BY MARGARET DUNN
On Saturday, January 21st, the Women’s March brought together millions of people across the United States and in cities around the world in a non-violent movement to advocate for human rights. Much has been said about the march – of its origin, the massive number of people who attended, its challenges with diversity and inclusivity, the tremendous grass-roots action it has inspired, the passionately-witty homemade signs, and serious questions about how it will translate to long term action on behalf of the millions who attended. Among the crowds, some clad in pink pussy-hats, were several PGDG women – who no doubt will shape the implementation of the Women’s March principles in their communities moving forward.
Sara Pevaroff Schuh, principal of SALT Design, said the experience was “exhilarating.” She marched with her daughter for “equality, for genuine social justice and to defend the rights of those who cannot or are unable to speak up for themselves and their needs. I can't quit my day job,” she said, “but we have to find a way to channel our energy into action.”

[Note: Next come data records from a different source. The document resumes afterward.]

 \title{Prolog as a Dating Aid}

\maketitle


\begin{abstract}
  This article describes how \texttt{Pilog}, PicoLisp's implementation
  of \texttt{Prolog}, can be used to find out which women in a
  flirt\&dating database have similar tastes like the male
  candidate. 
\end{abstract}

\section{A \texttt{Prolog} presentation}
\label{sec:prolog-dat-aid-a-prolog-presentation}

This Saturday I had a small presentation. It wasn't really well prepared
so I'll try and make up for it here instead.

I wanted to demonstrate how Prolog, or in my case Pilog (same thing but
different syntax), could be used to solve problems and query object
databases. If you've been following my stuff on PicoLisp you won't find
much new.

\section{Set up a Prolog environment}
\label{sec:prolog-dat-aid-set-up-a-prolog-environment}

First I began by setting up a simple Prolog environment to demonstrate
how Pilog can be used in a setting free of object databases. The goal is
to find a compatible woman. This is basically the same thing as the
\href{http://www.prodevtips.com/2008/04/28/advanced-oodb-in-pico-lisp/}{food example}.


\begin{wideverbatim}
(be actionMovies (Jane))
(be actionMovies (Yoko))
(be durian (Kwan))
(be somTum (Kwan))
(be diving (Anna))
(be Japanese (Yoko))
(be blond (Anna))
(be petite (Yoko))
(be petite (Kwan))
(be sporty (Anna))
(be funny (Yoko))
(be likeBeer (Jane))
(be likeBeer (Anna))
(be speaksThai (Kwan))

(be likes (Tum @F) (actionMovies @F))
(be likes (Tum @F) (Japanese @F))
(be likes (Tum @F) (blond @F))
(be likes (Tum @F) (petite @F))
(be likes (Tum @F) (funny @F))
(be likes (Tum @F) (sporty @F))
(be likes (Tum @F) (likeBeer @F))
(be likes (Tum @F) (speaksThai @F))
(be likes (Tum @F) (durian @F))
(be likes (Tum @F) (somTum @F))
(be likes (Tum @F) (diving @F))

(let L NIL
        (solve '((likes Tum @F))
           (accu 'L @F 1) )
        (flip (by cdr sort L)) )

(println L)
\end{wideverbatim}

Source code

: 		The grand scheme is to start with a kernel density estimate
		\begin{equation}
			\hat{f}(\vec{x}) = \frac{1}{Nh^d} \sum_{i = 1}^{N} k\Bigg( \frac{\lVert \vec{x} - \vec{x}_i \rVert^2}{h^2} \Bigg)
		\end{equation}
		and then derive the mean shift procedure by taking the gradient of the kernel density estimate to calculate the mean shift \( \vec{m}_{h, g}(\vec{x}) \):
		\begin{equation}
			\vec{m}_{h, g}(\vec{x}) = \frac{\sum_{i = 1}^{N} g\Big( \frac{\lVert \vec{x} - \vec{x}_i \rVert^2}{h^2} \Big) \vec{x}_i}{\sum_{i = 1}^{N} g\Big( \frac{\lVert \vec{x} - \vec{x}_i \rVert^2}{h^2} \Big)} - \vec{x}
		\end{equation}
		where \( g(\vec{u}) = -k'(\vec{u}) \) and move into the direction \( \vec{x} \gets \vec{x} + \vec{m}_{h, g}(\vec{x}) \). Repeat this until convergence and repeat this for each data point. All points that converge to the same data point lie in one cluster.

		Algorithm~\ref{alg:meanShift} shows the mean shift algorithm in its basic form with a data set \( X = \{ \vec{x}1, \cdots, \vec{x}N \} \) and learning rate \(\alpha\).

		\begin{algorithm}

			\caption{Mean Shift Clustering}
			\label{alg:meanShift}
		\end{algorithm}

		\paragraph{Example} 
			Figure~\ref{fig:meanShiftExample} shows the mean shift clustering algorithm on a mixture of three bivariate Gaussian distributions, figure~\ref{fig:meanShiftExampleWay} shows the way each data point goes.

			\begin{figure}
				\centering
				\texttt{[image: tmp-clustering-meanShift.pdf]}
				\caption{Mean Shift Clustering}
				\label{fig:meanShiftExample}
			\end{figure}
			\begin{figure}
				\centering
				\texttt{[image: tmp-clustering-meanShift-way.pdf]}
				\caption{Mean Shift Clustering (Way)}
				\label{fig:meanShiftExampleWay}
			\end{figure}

PGDG Co-founders Sylvia Palms and Danielle DiLeo Kim marched in DC together. "As women business owners we marched for women's equality in the workplace, particularly around equal pay and benefits. As women designers in a still male-dominated field, we marched for equal opportunity and representation on projects. As owners of a firm that designs for vulnerable communities, we marched for those threatened by urban injustices."
In keeping with the many bright pink signs declaring, “Women’s Rights Are Human Rights,” the Women’s March embodied a broad platform of values that moved beyond what many consider to be traditional women’s issues including: Ending Violence, Reproductive Rights, LGBTQIA Rights, Worker’s Rights, Civil Rights, Disability Rights, Immigrant Rights, and Environmental Justice.
It’s a platform that connects deeply to the mission of Philly Girls Do Good – "to do good to all, all the time." The women of PGDG march for human rights every day in their daily professional and personal commitment to improving the public realm, advancing social and environmental justice, and facilitating the success of local communities and businesses.
And while people across Philadelphia stand together to create a more just and equitable world, the PGDG folks have formed a sisterhood to support each other’s actions. As another popular sign from the march says, “I’m with her, and her and her and her.”